Une équipe de recherche a développé une nouvelle méthode pour accélérer la découverte de matériaux abordables et stables qui soutiennent la production d'hydrogène propre. Leur approche pourrait aider à faire de l'hydrogène – une source d'énergie propre prometteuse – plus largement accessible en réduisant la dépendance à des métaux nobles coûteux.
L'œuvre est publiée dans le Journal de l'American Chemical Society.
L'hydrogène peut être produit par le fractionnement de l'eau, un processus qui utilise l'électricité pour briser les molécules d'eau en hydrogène et en oxygène.
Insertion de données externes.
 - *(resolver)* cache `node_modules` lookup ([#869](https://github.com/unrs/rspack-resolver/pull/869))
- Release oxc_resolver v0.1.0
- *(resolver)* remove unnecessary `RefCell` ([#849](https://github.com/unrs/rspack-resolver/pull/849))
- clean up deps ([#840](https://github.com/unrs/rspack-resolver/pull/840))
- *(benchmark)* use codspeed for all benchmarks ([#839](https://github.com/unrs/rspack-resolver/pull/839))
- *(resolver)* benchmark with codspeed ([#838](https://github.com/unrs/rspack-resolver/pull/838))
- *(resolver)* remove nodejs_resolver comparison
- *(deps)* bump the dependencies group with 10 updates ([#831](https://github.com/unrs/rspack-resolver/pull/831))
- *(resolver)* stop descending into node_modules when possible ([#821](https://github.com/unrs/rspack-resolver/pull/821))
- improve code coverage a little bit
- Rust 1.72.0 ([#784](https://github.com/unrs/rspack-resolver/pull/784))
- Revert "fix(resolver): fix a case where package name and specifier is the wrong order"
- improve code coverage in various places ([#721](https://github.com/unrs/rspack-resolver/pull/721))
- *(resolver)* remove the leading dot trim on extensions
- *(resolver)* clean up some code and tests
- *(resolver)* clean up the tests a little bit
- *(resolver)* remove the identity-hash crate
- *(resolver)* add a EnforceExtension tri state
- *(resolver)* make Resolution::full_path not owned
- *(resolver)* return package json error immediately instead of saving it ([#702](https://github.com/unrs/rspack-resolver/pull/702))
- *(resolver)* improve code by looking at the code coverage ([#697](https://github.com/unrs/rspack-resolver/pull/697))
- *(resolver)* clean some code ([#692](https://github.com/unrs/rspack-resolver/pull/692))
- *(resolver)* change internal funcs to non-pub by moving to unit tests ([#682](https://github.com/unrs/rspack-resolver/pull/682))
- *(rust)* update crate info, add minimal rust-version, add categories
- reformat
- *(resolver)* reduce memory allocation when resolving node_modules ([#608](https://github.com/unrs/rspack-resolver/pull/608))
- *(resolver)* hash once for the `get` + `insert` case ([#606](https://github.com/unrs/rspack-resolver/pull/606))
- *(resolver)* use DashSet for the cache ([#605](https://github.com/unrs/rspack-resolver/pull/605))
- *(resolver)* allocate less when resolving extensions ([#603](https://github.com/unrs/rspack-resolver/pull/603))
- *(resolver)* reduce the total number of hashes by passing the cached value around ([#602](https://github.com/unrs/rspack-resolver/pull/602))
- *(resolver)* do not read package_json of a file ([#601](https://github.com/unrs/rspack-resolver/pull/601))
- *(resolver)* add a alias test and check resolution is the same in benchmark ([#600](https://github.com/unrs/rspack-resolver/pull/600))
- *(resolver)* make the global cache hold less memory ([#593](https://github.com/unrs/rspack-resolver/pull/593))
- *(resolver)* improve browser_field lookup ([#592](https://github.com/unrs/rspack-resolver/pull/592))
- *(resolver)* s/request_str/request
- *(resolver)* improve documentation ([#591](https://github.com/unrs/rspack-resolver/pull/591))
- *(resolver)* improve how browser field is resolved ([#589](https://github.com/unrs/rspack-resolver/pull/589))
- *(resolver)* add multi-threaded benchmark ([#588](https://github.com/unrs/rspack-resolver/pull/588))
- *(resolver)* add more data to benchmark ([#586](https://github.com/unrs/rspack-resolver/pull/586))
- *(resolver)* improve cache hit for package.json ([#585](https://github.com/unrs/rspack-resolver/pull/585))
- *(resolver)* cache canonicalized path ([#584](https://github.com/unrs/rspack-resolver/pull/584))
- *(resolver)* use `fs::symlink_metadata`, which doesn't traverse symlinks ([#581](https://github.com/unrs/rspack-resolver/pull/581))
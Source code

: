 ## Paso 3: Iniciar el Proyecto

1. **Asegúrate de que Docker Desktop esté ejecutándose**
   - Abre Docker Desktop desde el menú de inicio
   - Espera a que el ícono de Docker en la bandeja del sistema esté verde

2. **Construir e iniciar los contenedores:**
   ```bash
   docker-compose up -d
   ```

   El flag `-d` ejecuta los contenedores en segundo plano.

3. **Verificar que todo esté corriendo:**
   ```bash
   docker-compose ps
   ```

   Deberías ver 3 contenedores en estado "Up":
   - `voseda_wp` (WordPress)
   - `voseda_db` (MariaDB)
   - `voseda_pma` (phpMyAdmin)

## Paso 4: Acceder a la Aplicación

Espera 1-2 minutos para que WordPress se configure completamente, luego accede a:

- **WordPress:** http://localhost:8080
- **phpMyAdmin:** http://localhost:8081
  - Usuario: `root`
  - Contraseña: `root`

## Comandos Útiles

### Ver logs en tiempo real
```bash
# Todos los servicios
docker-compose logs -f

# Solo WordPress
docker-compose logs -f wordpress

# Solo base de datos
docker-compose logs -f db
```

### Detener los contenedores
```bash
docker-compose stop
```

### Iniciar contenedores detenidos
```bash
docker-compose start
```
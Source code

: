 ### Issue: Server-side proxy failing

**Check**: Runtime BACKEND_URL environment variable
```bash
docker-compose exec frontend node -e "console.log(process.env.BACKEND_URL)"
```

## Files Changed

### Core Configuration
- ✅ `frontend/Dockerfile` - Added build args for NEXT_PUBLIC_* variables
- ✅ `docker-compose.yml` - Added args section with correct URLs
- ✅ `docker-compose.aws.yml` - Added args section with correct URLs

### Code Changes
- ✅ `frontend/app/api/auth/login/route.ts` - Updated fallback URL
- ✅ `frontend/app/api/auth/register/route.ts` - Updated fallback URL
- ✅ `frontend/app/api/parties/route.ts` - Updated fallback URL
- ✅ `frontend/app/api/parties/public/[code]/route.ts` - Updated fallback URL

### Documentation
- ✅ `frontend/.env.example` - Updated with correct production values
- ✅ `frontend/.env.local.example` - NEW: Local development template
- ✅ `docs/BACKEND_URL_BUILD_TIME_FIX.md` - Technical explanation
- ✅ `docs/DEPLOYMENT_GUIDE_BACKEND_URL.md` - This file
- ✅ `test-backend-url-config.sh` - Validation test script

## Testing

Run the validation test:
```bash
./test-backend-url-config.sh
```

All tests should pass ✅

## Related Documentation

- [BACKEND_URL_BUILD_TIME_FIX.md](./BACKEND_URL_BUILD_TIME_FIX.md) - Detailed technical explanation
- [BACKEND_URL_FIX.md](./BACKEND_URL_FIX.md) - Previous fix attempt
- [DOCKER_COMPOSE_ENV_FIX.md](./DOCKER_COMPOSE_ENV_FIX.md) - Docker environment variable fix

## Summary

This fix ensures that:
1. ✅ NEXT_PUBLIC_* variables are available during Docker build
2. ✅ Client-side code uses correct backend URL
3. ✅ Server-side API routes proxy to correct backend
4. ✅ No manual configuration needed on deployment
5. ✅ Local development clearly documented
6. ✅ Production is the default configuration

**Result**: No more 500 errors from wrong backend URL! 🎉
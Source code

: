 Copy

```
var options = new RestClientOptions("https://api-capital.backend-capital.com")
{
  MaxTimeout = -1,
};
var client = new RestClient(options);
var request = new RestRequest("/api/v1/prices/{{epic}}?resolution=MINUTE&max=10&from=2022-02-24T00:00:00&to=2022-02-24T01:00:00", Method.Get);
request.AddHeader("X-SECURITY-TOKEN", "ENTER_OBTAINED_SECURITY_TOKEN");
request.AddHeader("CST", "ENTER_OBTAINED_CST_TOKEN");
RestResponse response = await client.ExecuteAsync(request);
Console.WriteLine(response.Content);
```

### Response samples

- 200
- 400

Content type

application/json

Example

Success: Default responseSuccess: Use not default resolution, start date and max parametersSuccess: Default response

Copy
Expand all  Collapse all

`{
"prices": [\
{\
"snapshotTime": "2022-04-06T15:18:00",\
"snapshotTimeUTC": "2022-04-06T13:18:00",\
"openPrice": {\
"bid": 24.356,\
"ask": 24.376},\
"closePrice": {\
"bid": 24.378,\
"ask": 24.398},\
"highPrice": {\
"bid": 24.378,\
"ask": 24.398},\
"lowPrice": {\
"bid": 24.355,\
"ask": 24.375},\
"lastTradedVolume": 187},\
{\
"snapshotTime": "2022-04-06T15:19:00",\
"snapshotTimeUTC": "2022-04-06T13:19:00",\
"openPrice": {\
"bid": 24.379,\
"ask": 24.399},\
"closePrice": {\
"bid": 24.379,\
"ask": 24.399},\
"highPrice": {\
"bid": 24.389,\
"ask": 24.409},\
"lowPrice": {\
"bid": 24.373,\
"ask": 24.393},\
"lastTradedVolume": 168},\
Ce processus implique deux réactions clés: la réaction d'évolution de l'oxygène (OER) et la réaction d'évolution de l'hydrogène (elle).
Alors que certains oxydes métalliques – complices en métaux et en oxygène – ont montré un potentiel en tant que catalyseurs à faible coût, ils se dégradent souvent dans les environnements acides généralement utilisés pour le fractionnement de l'eau industrielle.
Pour relever ce défi, l'équipe a conçu un cadre de recherche en boucle fermée qui rassemble plusieurs étapes du développement du catalyseur. Cela comprend l'identification des candidats prometteurs en utilisant l'analyse des données, le test de leur comportement dans des conditions de fonctionnement réelles et la confirmation de leurs performances par le biais d'expériences en laboratoire. Toutes les étapes sont connectées via un système numérique qui permet l'apprentissage et l'amélioration continus.
« Au cœur de notre travail se trouve une plate-forme basée sur les données appelée Digcat », explique Hao Li, professeur à l'Institut avancé de recherche sur les matériaux de l'Université Tohoku (WPI-AIMR). « Il nous aide à explorer efficacement un large éventail de matériaux en prédisant comment leurs surfaces se comportent pendant la division de l'eau, ce qui est souvent la clé de leur efficacité. »
En utilisant cette approche, les chercheurs ont identifié un composé appelé RBSBWO6 comme catalyseur particulièrement prometteur. Il a montré de fortes performances pour l'OR et elle dans des conditions acides – quelque chose qui est rare pour les oxydes métalliques non modifiés à faible coût. Notamment, le matériau est resté structurellement stable même après une utilisation prolongée, une exigence clé pour les applications pratiques.
Les chercheurs soulignent que l'ensemble du processus – du dépistage de l'ordinateur à la validation du laboratoire – a connu la puissance de combiner les outils numériques avec des travaux expérimentaux.
« Nous ne recherchons pas seulement de meilleurs matériaux », explique Li. « Nous créons également une façon plus intelligente de les trouver. »
Au-delà du fractionnement de l'eau, le cadre de l'équipe peut également être adapté à d'autres réactions chimiques importantes, telles que la conversion du dioxyde de carbone en carburants utiles ou la production d'ammoniac à partir d'azote. Ces réactions sont au cœur de l'énergie durable et des technologies environnementales.
La phase suivante de la recherche consiste à étendre la base de données de l'état de surface et à appliquer la méthode à d'autres systèmes de matériaux.
« En apprenant davantage sur le comportement des surfaces lors des réactions, nous pouvons découvrir un potentiel caché dans des matériaux qui étaient auparavant négligés », explique Li.
L'équipe espère que cette stratégie accélérera les progrès vers des solutions abordables et efficaces pour la transition énergétique mondiale.